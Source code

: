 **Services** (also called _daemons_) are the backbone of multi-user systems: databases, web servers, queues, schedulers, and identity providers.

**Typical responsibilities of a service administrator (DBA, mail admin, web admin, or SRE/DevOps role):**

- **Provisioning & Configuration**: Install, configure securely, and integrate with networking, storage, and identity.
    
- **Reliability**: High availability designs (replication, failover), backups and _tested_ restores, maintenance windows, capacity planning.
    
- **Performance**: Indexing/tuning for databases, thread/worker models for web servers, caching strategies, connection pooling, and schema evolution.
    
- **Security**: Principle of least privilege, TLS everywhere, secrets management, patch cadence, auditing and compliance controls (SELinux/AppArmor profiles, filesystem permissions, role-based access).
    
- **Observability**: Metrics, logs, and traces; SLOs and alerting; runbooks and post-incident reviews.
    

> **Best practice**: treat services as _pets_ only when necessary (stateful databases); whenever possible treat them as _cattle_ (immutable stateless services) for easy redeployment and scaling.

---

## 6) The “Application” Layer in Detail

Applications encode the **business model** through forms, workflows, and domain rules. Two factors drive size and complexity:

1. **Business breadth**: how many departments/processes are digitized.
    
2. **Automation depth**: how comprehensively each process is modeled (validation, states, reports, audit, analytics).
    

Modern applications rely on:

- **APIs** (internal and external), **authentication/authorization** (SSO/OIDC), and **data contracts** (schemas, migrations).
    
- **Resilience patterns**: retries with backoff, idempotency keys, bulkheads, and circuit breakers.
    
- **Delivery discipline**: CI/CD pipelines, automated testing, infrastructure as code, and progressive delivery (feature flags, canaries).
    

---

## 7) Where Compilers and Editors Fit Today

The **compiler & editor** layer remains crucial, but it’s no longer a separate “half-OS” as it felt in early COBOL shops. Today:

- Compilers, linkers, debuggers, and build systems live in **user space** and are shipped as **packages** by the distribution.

────────────────────

**TASK TO COMPLETE**
Your reply should be the material above, repeated word for word.

**WRITTEN RESPONSE**
Source code

: **Services** (also called _daemons_) are the backbone of multi-user systems: databases, web servers, queues, schedulers, and identity providers.

**Typical responsibilities of a service administrator (DBA, mail admin, web admin, or SRE/DevOps role):**

- **Provisioning & Configuration**: Install, configure securely, and integrate with networking, storage, and identity.
    
- **Reliability**: High availability designs (replication, failover), backups and _tested_ restores, maintenance windows, capacity planning.
    
- **Performance**: Indexing/tuning for databases, thread/worker models for web servers, caching strategies, connection pooling, and schema evolution.
    
- **Security**: Principle of least privilege, TLS everywhere, secrets management, patch cadence, auditing and compliance controls (SELinux/AppArmor profiles, filesystem permissions, role-based access).
    
- **Observability**: Metrics, logs, and traces; SLOs and alerting; runbooks and post-incident reviews.
    

> **Best practice**: treat services as _pets_ only when necessary (stateful databases); whenever possible treat them as _cattle_ (immutable stateless services) for easy redeployment and scaling.

---

## 6) The “Application” Layer in Detail

Applications encode the **business model** through forms, workflows, and domain rules. Two factors drive size and complexity:

1. **Business breadth**: how many departments/processes are digitized.
    
2. **Automation depth**: how comprehensively each process is modeled (validation, states, reports, audit, analytics).
    

Modern applications rely on:

- **APIs** (internal and external), **authentication/authorization** (SSO/OIDC), and **data contracts** (schemas, migrations).
    
- **Resilience patterns**: retries with backoff, idempotency keys, bulkheads, and circuit breakers.
    
- **Delivery discipline**: CI/CD pipelines, automated testing, infrastructure as code, and progressive delivery (feature flags, canaries).
    

---

## 7) Where Compilers and Editors Fit Today

The **compiler & editor** layer remains crucial, but it’s no longer a separate “half-OS” as it felt in early COBOL shops. Today:

- Compilers, linkers, debuggers, and build systems live in **user space** and are shipped as **packages** by the distribution.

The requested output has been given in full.